◆ **Work instruction**:
Please return every line in the following data that includes the string "homology".

(Information given)

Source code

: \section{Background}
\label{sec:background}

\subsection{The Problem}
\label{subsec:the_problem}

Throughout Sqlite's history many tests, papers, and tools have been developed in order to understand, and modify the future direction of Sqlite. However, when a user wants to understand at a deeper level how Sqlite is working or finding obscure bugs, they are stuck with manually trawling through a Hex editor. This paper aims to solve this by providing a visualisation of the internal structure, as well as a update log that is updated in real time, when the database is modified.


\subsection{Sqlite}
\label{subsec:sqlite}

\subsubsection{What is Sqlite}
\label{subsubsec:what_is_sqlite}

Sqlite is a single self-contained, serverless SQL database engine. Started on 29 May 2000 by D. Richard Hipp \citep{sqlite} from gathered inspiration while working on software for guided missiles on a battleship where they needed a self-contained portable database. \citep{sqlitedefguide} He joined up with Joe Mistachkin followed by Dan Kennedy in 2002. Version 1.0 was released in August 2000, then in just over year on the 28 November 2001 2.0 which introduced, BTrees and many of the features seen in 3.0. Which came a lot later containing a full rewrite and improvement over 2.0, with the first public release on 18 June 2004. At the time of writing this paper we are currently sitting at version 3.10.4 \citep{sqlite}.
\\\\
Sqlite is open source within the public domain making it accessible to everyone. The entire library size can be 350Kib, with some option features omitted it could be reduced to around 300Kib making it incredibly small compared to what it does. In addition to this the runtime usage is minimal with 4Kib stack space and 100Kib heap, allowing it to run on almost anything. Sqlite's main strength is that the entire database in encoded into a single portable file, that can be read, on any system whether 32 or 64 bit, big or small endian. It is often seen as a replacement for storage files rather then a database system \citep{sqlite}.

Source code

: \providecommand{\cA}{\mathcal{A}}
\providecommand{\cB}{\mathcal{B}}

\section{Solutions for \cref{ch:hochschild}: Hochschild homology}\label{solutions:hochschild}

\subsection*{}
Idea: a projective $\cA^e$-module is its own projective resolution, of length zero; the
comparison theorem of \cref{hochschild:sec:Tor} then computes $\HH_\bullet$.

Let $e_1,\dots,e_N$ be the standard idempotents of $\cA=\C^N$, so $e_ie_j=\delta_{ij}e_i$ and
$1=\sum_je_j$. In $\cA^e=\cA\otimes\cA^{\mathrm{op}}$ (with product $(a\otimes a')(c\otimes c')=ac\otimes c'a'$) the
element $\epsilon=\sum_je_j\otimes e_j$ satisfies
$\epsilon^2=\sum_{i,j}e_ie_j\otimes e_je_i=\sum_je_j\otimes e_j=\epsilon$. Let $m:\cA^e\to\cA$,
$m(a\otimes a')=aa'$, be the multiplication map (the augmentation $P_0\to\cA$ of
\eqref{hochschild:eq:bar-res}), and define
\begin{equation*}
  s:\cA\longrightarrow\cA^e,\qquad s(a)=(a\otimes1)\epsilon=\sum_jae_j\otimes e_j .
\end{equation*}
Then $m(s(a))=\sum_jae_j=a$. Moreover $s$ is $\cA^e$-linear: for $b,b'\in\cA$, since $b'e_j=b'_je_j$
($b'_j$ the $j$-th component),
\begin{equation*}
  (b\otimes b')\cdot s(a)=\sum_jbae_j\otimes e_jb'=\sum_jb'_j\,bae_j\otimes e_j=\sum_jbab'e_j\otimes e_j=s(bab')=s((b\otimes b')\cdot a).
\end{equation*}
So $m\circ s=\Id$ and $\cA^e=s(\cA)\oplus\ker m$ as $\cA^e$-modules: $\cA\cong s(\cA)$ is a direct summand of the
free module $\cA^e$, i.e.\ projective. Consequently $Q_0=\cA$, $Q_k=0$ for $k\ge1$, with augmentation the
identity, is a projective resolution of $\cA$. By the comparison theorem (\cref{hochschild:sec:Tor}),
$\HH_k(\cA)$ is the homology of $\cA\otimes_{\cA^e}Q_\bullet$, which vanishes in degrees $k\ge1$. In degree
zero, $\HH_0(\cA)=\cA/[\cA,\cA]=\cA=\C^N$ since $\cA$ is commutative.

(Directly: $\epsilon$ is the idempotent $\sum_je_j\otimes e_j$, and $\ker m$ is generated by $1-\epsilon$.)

(End Information given)

◆ **Response below**:
\section{Solutions for \cref{ch:hochschild}: Hochschild homology}\label{solutions:hochschild}
$\HH_k(\cA)$ is the homology of $\cA\otimes_{\cA^e}Q_\bullet$, which vanishes in degrees $k\ge1$. In degree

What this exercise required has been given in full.